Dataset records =
+ + +

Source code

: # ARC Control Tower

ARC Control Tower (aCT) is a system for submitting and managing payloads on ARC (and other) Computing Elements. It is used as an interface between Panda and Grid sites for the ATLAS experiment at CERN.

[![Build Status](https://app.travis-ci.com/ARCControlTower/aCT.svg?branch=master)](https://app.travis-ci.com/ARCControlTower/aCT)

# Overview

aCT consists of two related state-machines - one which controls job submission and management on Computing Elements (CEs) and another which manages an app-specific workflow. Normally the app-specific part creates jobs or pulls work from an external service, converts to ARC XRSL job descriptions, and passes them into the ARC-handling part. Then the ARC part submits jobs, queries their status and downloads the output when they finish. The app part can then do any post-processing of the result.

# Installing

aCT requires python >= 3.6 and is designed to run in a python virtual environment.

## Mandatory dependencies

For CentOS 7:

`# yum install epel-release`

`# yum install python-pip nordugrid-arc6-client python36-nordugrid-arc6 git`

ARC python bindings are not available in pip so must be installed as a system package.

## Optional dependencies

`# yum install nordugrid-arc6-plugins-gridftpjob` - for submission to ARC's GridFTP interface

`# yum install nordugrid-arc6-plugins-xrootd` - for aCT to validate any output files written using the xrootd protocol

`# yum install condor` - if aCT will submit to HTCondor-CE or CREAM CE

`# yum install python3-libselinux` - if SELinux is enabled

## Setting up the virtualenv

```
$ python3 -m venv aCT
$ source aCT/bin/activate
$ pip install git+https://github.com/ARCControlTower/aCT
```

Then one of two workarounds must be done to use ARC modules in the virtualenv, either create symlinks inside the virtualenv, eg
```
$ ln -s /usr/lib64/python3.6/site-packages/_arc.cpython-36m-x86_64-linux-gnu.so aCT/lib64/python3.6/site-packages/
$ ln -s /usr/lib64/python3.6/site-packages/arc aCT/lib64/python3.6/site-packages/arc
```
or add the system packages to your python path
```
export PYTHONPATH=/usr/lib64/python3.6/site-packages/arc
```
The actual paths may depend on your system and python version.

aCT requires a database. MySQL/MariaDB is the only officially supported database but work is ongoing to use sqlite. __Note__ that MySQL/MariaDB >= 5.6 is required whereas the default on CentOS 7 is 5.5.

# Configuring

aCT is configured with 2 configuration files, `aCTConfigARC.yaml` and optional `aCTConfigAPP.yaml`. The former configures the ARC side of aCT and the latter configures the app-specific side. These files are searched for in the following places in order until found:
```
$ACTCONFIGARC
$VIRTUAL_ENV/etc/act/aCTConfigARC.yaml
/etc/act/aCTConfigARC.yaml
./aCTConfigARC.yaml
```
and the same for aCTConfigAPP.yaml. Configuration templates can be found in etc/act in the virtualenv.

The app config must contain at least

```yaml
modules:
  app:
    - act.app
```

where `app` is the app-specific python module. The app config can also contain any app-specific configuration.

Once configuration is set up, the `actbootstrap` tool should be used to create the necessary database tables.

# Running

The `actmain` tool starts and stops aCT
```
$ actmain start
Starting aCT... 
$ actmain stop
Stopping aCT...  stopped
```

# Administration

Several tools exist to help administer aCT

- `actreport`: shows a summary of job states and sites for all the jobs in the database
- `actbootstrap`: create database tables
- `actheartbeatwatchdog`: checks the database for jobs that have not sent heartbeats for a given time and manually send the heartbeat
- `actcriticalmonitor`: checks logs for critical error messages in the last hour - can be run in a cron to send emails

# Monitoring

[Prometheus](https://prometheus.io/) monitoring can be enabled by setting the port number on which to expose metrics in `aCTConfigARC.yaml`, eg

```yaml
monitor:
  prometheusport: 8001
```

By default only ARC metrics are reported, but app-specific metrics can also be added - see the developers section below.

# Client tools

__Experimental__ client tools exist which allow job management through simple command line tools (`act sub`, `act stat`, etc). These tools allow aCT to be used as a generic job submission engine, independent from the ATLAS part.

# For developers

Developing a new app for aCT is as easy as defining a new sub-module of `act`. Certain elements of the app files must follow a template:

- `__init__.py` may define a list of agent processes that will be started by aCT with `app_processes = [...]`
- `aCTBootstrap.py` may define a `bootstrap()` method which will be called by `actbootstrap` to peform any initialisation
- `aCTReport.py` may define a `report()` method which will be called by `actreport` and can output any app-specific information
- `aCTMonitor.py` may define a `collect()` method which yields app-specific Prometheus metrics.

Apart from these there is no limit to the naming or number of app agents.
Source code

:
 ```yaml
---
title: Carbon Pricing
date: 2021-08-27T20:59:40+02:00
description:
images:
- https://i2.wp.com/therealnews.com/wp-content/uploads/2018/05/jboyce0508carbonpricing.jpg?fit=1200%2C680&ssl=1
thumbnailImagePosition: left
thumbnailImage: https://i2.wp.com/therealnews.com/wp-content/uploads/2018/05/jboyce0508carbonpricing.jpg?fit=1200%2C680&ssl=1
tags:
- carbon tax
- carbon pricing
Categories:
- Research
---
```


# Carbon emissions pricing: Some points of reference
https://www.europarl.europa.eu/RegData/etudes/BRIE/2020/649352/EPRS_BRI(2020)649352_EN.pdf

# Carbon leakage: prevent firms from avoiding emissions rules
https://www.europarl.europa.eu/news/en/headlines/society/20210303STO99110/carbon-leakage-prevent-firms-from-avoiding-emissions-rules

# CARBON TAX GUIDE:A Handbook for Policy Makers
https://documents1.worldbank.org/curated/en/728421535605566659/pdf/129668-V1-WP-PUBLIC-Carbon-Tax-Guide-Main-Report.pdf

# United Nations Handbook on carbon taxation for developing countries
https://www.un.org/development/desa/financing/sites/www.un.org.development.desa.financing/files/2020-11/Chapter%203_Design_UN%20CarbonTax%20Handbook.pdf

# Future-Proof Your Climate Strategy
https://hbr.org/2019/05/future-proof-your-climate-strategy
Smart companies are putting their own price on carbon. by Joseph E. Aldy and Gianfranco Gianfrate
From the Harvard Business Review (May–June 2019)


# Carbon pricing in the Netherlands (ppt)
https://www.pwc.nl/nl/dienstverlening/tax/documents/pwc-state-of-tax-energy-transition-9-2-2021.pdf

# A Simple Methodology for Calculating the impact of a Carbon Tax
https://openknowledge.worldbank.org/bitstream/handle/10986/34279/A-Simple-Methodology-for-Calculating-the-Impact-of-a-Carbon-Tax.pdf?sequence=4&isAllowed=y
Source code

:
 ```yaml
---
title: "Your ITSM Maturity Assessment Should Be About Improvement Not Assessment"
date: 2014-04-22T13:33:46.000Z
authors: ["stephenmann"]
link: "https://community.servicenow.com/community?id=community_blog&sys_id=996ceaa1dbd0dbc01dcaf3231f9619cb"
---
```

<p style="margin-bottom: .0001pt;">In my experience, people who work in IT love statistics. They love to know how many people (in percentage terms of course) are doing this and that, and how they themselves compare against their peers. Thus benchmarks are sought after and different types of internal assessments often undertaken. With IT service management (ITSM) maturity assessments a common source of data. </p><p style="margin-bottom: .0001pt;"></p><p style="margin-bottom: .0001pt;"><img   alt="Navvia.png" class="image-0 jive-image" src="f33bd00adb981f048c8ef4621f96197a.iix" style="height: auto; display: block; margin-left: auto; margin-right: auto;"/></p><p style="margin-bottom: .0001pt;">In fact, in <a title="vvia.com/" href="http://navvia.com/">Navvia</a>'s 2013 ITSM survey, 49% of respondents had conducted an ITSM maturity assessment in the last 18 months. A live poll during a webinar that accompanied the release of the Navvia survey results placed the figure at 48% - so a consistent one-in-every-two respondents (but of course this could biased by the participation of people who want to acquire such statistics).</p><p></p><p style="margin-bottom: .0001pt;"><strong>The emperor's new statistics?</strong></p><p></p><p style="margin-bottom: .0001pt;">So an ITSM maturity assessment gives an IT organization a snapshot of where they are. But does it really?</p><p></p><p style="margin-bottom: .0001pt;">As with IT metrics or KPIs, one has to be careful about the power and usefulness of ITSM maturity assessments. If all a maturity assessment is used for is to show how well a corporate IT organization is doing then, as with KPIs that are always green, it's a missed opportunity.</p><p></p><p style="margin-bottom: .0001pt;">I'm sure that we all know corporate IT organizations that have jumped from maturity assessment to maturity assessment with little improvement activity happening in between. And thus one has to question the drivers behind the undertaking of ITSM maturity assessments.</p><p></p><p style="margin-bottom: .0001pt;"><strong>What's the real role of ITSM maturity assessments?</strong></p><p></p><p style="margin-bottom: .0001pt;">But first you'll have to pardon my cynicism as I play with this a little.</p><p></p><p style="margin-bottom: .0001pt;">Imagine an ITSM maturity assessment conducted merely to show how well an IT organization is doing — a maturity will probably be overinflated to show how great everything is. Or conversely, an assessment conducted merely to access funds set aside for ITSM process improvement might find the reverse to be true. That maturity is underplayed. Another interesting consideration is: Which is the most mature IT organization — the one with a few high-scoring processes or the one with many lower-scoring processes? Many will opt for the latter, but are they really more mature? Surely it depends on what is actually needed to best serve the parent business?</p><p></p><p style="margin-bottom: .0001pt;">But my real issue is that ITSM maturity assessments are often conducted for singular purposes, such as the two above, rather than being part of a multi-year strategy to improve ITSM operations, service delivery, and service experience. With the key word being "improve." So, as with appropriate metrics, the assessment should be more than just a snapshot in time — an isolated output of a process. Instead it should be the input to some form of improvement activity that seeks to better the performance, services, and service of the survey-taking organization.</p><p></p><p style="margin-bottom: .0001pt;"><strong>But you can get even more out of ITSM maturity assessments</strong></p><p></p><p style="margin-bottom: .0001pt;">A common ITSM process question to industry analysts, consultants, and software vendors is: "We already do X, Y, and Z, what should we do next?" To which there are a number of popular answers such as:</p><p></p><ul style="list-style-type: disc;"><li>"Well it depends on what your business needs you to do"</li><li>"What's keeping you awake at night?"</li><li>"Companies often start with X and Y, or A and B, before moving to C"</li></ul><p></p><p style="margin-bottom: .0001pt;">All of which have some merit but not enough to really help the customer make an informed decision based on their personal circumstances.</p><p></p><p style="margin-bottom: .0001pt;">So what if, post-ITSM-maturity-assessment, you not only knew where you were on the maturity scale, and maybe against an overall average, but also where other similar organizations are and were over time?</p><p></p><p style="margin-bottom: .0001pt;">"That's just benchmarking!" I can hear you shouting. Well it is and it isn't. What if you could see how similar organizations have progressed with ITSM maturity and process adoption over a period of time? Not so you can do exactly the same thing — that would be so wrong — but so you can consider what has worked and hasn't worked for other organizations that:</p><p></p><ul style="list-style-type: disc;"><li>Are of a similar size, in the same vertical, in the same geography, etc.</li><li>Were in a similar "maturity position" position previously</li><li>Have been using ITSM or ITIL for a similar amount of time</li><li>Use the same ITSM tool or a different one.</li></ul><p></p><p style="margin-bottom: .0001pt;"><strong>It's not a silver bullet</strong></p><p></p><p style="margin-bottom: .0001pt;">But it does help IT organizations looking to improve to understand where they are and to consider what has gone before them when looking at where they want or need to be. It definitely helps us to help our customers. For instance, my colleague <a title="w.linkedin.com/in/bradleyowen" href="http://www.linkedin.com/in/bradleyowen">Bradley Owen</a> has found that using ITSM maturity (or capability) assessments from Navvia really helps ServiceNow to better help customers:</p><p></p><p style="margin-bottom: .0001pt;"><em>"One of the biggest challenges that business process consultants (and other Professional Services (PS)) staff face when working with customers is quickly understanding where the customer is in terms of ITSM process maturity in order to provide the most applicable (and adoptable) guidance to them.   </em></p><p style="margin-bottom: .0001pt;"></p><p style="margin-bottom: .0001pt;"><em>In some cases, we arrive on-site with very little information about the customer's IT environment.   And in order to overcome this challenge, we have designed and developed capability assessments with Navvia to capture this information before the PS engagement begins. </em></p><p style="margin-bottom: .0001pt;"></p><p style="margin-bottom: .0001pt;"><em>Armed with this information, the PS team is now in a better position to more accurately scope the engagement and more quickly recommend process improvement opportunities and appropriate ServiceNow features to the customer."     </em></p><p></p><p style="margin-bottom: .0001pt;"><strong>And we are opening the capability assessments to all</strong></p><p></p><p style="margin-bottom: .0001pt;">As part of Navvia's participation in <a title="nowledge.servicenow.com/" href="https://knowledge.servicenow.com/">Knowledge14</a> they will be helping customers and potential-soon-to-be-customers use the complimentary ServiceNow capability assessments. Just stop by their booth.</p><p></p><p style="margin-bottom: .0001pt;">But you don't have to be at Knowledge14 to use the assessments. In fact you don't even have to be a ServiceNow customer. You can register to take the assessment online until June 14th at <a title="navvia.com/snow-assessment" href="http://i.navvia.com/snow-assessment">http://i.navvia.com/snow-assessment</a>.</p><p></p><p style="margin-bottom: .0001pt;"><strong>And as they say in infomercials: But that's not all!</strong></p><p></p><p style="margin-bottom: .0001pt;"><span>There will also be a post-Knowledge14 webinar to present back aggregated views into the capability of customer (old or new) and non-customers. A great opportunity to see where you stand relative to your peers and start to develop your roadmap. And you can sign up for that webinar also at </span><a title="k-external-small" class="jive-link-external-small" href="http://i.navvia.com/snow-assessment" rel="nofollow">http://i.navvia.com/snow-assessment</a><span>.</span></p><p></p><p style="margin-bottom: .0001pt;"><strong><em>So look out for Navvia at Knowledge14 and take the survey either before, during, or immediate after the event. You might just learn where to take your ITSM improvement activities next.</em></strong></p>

+ + +

AIM OF THE TASK = Restate verbatim all lines from the start of the data through the line containing "ARC Control Tower (aCT)", with both ends kept.

YOUR SOLUTION =
Source code

: # ARC Control Tower

ARC Control Tower (aCT) is a system for submitting and managing payloads on ARC (and other) Computing Elements. It is used as an interface between Panda and Grid sites for the ATLAS experiment at CERN.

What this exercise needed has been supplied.